Сгущаясь, тени будят
Одну звезду, другую,
И жарким дуновеньем
Сквозь ночь плывет томленье.

По морю сновиденье
Без отдыха ведет
Корабль, моя душа —
К твоей душе плывет.

 

Я лежу и думаю о красавице, уснувшей по-царски спокойным сном в своих мягких мехах.

 

Флоренция! Шум, крики, назойливые facchini[20] и фиакры. Ванда подзывает один из экипажей, а носильщиков прогоняет.

— Зачем же мне был бы слуга? — говорит она. — Григорий, — вот квитанция — получи багаж!

Она закутывается в свою меховую шубку и спокойно усаживается в экипаж, покуда я один за другим втаскиваю в него ее тяжелые чемоданы. Под тяжестью последнего я спотыкаюсь, но стоящий поблизости карабинер с интеллигентным лицом помогает мне. Она смеется.

— Этот должен быть тяжелехонек, — сказала она, — потому что в нем все мои меха.

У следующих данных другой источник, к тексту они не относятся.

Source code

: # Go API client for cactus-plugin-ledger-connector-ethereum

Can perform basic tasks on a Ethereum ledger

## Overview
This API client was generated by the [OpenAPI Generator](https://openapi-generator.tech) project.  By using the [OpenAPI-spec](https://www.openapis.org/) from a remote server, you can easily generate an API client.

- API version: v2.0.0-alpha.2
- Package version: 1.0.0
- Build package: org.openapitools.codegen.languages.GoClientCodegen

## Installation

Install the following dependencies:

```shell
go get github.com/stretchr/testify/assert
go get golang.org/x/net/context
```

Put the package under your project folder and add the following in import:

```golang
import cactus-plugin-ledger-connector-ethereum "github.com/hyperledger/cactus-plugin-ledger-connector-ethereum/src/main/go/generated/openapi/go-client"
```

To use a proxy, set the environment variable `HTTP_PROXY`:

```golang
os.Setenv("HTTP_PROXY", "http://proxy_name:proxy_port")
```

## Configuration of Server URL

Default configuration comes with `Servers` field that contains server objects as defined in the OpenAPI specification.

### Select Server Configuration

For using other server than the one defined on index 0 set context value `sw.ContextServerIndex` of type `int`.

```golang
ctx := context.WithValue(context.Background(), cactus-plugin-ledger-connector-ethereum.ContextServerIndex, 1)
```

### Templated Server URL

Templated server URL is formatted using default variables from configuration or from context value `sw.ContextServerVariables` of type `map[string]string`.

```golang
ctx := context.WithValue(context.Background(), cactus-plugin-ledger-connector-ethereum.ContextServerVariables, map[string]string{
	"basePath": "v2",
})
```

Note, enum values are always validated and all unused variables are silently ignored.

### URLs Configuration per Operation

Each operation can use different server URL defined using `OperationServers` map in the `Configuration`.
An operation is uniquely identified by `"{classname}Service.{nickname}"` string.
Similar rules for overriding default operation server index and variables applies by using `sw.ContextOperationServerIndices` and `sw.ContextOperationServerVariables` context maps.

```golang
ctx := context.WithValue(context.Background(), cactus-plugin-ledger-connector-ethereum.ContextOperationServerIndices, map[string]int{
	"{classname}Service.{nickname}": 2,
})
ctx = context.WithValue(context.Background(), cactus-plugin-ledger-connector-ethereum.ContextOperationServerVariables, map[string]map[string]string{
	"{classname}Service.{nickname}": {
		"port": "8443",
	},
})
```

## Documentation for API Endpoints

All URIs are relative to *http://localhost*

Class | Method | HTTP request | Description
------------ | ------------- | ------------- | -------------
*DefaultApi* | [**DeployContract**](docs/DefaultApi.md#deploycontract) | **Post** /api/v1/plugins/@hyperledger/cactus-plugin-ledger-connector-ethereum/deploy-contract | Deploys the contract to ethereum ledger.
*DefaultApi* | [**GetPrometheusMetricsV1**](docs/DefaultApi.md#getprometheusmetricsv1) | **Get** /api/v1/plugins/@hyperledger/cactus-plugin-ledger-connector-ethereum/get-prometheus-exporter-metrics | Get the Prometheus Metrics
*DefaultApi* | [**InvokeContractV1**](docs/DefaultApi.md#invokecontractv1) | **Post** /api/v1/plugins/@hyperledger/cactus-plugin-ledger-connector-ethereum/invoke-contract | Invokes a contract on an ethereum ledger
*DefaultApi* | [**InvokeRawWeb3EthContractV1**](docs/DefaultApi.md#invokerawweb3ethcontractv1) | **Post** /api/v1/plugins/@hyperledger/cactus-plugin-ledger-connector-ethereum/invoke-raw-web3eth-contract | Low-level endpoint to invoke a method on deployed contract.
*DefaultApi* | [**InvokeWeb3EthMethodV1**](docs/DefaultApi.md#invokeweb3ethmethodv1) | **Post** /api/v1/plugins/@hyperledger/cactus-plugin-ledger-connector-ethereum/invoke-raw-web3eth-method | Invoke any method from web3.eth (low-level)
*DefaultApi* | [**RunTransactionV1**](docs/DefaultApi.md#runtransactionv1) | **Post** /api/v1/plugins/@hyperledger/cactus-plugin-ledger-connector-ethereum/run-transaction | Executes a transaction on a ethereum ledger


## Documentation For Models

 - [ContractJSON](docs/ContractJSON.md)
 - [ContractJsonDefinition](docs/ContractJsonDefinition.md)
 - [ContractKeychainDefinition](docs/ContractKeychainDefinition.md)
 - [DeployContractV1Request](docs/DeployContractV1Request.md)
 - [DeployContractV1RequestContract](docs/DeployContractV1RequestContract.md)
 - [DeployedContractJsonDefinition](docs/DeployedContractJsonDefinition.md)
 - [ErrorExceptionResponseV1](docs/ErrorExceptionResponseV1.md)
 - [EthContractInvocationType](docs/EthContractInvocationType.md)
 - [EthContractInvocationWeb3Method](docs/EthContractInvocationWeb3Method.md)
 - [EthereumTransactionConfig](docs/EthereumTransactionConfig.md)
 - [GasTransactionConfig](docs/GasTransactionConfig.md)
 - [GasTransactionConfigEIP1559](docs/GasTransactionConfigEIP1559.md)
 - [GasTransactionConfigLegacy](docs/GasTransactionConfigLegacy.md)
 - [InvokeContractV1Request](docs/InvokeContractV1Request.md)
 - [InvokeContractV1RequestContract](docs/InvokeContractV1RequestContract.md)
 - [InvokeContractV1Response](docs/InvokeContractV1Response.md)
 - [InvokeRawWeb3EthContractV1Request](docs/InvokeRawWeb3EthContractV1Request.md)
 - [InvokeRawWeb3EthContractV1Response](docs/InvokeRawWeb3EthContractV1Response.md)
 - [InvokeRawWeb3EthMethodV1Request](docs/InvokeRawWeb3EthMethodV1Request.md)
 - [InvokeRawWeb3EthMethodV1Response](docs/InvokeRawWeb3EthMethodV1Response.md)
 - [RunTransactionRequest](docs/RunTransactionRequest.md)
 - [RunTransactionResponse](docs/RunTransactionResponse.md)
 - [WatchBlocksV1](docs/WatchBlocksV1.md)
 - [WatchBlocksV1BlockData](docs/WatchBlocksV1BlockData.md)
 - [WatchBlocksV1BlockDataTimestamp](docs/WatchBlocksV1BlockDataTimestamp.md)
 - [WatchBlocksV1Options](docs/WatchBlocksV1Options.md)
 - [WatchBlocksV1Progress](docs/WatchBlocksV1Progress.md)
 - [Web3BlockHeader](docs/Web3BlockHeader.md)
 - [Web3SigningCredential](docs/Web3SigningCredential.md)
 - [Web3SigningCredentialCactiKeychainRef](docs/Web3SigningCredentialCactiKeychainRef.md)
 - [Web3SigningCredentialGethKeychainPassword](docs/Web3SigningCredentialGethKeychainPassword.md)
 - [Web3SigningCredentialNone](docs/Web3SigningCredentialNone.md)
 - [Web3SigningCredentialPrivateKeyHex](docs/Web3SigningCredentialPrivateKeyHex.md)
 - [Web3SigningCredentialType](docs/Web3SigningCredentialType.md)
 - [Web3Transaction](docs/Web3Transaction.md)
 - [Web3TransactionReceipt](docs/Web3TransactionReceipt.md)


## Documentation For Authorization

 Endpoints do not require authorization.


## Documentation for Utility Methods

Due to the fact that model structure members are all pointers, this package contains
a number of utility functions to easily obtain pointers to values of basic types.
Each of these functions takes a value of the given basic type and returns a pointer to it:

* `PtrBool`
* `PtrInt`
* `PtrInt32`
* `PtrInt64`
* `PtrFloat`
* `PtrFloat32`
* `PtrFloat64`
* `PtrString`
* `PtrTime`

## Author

Я вскарабкиваюсь на козлы и вытираю со лба прозрачные капли. Она называет извозчику гостиницу, тот погоняет свою лошадь. Через несколько минут мы останавливаемся перед ярко освещенным подъездом.

— Комнаты есть? — спрашивает она портье.

— Да, мадам.

— Две для меня, одну для моего человека — все с печами.

— Две элегантных комнаты, мадам, обе с каминами, к вашим услугам, — откликнулся подбежавший номерной, а для слуги есть одна свободная без печи.

— Покажите мне их.

Осмотрев комнаты, она коротко роняет:

— Хорошо, я их беру. Только живо затопите. Человек может спать и в нетопленой.

Я только взглянул на нее.

— Принеси наверх чемоданы, Григорий, — приказала она, не обращая внимания на мой взгляд. — Я пока переоденусь и сойду в столовую. Потом можешь и себе взять чего-нибудь на ужин.

Она выходит в смежную комнату, а я втаскиваю снизу чемоданы, помогаю номерному затопить камин в ее спальне, пока он делает попытки расспросить меня на скверном французском о моей «госпоже», и с безмолвной ненавистью смотрю некоторое время на пылающий в камине огонь, на душистую белую постель под пологом, на ковры, которыми устлан пол. Затем я спускаюсь по лестнице, усталый и голодный, и требую чего-нибудь поесть. Добродушный кельнер, оказавшийся австрийским солдатом и изо всех сил старавшийся занимать меня разговором по-немецки, провожает меня в столовую и обслуживает меня. Только я, после тридцатишестичасовой голодовки, сделал первый освежающий глоток и подцепил вилкой кусок горячей пищи, она вошла в столовую.

Я поднимаюсь.

— Как же вы меня приводите в столовую, в которой ест мой человек? — набрасывается она на номерного, вся пылая гневом, и, резко повернувшись, выходит вон.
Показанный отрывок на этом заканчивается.